Just learned about the bell curve in statistics. How is calculus related to this curve? I'm learning about the bell curve in statistics and I'm trying to understand the calculus behind the concept. I've taken calc 1 already. How is the integral related to this asymptotic lump? What's on the Y axis? What's the x axis? The area under the bell curve, what is that? what's the equation of the line? How does standard deviation relate to calculus? Could someone bridge my gap of understanding of the bell curve and calculus?
 A: If displacement and velocity are familiar from your calculus course, recall that if you put time on the horizontal axis and the velocity of a moving object on the vertical axis, then the (signed) area under the velocity graph between times $t_1$ and $t_2$ is the net displacement of the object during that time interval.
In probability and statistics, we again encounter areas under curves.  Consider a random variable, such as the height of a woman randomly chosen from some given population.  Here the horizontal axis will be height, and the vertical axis will be a quantity called probability density.  The area under the probability density graph between heights $h_1$ and $h_2$ represents the probability that the height of the randomly selected woman is in that interval.
The normal curve is just one example of a probability density function; there are many others.  Calculus—integration in particular—is the tool used to compute probabilities.
In practice, we have a problem when it comes to the normal distribution.  The problem is that there is no "closed form" for $\int_{h_1}^{h_2}\frac{1}{\sqrt{2\pi}}e^{-h^2/2}\,dh,$ which is the integral that needs to be done.  That is, there is no formula for the result of this integration in terms of familiar functions.  This isn't a big problem since the integral can be computed numerically.  Many calculators and all statistics packages can evaluate this integral, and its value is tabulated in statistics books.

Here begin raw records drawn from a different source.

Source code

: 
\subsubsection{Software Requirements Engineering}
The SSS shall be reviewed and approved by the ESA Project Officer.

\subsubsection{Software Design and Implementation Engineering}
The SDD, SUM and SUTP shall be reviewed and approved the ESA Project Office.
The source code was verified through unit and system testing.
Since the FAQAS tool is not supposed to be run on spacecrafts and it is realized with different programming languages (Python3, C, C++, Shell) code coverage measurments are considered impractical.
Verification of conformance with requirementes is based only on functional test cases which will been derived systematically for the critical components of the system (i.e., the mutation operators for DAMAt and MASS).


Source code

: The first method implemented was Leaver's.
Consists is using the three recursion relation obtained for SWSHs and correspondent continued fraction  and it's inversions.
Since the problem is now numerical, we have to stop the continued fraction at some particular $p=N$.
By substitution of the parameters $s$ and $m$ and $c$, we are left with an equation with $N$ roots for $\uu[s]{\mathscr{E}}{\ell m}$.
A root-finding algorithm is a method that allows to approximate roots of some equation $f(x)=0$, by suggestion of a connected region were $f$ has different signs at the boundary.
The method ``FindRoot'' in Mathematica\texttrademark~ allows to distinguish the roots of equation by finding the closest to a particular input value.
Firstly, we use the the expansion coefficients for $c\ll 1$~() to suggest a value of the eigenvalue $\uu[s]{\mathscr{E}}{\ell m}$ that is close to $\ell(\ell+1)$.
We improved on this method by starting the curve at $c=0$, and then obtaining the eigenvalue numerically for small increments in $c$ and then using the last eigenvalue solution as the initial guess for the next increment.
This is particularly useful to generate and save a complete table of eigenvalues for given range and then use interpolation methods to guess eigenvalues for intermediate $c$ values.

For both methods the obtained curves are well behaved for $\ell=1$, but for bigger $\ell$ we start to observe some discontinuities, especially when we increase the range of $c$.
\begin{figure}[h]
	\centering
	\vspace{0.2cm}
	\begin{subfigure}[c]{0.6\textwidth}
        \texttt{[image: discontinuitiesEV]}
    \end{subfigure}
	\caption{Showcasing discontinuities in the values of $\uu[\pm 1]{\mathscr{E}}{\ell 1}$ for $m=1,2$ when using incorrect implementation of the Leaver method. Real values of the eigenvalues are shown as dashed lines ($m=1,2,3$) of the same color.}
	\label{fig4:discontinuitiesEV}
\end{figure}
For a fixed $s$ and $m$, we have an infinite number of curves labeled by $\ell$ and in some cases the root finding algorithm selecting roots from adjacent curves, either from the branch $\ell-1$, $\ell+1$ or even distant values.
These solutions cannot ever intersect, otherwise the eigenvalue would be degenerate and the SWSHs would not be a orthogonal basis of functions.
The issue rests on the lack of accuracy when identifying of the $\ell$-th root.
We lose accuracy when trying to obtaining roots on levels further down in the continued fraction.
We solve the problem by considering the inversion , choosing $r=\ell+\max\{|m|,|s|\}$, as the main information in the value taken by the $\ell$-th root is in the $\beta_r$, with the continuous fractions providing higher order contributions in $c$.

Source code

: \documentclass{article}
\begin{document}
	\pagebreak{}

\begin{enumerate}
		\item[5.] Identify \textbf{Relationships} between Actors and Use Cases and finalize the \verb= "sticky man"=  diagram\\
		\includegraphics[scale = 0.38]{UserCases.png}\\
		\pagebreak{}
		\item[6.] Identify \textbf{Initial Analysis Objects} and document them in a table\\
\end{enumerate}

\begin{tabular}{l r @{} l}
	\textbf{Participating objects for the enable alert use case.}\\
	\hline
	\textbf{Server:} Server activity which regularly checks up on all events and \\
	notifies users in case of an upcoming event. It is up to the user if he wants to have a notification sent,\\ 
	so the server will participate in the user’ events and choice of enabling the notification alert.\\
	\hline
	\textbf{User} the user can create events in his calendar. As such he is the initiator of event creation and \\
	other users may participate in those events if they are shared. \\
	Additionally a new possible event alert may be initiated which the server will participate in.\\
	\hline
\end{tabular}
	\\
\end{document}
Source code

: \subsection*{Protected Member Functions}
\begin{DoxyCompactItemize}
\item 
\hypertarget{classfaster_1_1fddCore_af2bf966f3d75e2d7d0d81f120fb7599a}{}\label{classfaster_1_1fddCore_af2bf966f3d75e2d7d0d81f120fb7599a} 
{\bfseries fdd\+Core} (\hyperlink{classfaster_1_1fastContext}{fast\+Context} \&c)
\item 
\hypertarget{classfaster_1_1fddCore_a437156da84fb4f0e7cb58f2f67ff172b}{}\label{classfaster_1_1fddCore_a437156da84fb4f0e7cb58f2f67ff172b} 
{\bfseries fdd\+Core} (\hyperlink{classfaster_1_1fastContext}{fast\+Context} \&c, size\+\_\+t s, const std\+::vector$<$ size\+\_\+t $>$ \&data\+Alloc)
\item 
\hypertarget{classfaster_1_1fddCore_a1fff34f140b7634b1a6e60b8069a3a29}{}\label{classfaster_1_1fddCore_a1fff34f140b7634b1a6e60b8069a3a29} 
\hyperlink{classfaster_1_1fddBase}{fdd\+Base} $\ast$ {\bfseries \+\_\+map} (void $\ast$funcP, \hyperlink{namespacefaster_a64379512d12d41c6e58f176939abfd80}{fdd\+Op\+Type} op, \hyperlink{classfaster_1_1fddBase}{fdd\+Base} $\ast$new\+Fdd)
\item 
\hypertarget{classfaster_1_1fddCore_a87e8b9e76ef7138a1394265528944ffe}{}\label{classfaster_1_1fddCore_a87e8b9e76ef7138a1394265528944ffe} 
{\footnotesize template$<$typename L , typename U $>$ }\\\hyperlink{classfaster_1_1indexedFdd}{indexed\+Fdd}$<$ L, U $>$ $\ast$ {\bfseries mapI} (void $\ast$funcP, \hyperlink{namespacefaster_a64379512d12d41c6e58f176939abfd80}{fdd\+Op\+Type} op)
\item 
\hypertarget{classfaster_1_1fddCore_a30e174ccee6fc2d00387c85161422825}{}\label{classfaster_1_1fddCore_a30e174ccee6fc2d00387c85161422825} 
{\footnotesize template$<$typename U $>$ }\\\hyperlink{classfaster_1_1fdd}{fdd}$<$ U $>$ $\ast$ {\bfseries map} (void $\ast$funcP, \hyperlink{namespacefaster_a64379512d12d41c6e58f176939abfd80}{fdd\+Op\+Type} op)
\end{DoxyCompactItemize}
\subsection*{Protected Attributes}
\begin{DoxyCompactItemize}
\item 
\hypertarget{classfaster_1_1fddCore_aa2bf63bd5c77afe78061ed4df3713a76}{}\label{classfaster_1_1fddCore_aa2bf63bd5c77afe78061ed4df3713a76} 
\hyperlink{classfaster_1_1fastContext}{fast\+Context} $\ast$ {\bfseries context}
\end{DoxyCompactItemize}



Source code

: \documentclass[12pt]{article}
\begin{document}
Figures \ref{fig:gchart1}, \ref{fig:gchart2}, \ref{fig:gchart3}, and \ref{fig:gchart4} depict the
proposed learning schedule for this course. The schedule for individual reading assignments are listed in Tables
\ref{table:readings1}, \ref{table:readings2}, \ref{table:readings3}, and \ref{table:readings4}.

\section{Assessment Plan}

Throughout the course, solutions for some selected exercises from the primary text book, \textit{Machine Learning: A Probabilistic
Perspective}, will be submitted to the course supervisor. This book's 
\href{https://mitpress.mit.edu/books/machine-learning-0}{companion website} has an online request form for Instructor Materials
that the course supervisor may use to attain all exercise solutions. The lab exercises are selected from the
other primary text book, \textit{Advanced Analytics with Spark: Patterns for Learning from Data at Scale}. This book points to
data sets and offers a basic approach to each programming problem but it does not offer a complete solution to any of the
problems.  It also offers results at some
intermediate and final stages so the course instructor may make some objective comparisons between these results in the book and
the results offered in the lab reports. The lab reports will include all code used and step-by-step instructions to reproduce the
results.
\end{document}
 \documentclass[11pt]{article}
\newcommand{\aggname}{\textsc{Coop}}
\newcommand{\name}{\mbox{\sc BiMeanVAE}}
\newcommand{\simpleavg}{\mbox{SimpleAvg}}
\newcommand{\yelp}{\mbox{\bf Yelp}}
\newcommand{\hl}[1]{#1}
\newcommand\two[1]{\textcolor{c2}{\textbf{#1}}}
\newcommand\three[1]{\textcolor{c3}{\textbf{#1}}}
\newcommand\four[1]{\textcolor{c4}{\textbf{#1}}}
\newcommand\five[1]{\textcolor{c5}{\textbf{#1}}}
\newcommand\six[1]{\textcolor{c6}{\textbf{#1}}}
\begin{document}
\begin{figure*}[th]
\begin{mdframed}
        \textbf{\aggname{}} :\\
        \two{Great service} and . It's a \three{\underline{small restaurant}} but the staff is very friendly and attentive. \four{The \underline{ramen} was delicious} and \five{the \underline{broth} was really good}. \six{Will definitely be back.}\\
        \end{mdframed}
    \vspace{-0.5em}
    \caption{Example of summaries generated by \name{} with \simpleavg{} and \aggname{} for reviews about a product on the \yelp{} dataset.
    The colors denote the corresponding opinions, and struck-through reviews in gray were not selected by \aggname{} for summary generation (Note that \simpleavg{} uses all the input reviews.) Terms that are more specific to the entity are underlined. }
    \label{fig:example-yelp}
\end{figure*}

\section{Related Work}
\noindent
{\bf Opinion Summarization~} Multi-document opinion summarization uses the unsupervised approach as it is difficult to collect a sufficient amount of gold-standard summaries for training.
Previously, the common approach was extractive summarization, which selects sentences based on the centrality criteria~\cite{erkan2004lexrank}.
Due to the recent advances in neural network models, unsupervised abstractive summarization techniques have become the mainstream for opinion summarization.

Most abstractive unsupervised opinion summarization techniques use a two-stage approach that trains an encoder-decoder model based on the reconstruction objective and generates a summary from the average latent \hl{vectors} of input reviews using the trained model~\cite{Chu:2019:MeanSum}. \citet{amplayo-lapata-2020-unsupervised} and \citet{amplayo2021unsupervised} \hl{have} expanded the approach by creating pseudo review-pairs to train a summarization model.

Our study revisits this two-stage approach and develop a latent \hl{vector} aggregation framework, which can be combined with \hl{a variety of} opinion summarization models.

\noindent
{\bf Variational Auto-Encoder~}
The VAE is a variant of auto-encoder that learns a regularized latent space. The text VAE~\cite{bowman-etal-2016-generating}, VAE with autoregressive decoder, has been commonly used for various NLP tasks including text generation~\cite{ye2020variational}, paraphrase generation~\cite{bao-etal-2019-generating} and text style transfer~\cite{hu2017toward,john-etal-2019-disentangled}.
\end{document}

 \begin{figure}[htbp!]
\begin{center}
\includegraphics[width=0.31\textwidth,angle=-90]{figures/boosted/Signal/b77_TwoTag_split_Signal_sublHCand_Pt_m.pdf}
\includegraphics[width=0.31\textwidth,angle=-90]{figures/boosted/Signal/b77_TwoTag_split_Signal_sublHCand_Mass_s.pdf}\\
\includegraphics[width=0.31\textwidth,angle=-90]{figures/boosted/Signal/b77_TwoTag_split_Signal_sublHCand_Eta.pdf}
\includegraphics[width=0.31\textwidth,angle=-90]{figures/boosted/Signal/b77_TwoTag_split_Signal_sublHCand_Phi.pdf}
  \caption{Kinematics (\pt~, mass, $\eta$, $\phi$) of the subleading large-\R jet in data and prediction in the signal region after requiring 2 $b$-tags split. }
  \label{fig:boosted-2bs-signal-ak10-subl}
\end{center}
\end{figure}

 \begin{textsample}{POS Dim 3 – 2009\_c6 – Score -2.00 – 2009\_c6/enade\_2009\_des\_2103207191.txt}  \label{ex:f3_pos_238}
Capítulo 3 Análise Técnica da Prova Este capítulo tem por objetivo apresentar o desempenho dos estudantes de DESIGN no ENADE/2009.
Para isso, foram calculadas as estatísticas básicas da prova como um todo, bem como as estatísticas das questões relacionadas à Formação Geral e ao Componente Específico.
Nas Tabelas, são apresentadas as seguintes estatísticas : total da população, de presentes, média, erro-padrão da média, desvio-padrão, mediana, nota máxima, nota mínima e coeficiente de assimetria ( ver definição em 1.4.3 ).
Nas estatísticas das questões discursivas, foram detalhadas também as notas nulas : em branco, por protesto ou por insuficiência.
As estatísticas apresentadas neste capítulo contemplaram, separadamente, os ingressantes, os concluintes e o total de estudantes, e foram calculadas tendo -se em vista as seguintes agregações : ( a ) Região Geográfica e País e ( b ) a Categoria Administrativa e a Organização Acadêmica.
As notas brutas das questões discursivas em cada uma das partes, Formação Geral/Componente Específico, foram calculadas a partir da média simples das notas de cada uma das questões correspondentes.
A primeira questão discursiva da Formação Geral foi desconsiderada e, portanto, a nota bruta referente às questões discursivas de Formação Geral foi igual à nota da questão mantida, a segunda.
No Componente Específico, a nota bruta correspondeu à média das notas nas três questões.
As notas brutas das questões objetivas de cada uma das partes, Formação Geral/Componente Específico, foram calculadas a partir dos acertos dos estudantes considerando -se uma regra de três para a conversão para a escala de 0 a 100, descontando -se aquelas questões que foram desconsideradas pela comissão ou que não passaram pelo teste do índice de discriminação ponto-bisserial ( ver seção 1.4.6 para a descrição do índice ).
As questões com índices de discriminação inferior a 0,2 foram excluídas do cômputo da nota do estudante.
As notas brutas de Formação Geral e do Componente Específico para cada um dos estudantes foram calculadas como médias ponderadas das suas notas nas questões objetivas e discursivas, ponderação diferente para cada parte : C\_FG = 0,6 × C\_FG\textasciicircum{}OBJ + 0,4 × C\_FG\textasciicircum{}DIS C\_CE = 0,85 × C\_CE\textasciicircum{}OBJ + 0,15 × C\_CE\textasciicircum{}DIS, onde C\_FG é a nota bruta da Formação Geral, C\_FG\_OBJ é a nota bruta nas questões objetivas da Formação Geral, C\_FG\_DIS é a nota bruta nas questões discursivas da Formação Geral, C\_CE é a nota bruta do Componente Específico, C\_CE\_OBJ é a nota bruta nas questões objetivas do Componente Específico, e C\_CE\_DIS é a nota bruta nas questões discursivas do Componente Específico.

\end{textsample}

The condition that total probability equals $1$ corresponds to the condition that the total area under the normal curve equals $1.$  That is
$$
\int_{-\infty}^\infty\frac{1}{\sqrt{2\pi}}e^{-x^2/2}\,dx=1.
$$
This special case of the area calculation actually can be done exactly, but it uses knowledge beyond what one usual learns in Calculus I.
You ask how standard deviation relates to calculus.  In fact, both expected value and variance (standard deviation is the square root of variance) are defined as integrals.  If $f(x)$ is the probability density function of a random variable $X,$ then
$$
\begin{aligned}
E[X]&=\int_{-\infty}^\infty xf(x)\,dx\\
\text{Var}[X]&=\int_{-\infty}^\infty (x-E[X])^2f(x)\,dx
\end{aligned}
$$
In the case of the normal distribution, the expected value is
$$
E[X]=\int_{-\infty}^\infty x\frac{1}{\sqrt{2\pi}}e^{-x^2/2}\,dx=0,
$$
which follows because the integrand is an odd function (areas left and right of $x=0$ cancel).  The variance turns out to be $1.$  The integral can be evaluated using integration by parts.
There is a lot more to be said about how calculus relates to statistics.  This summary barely scratches the surface.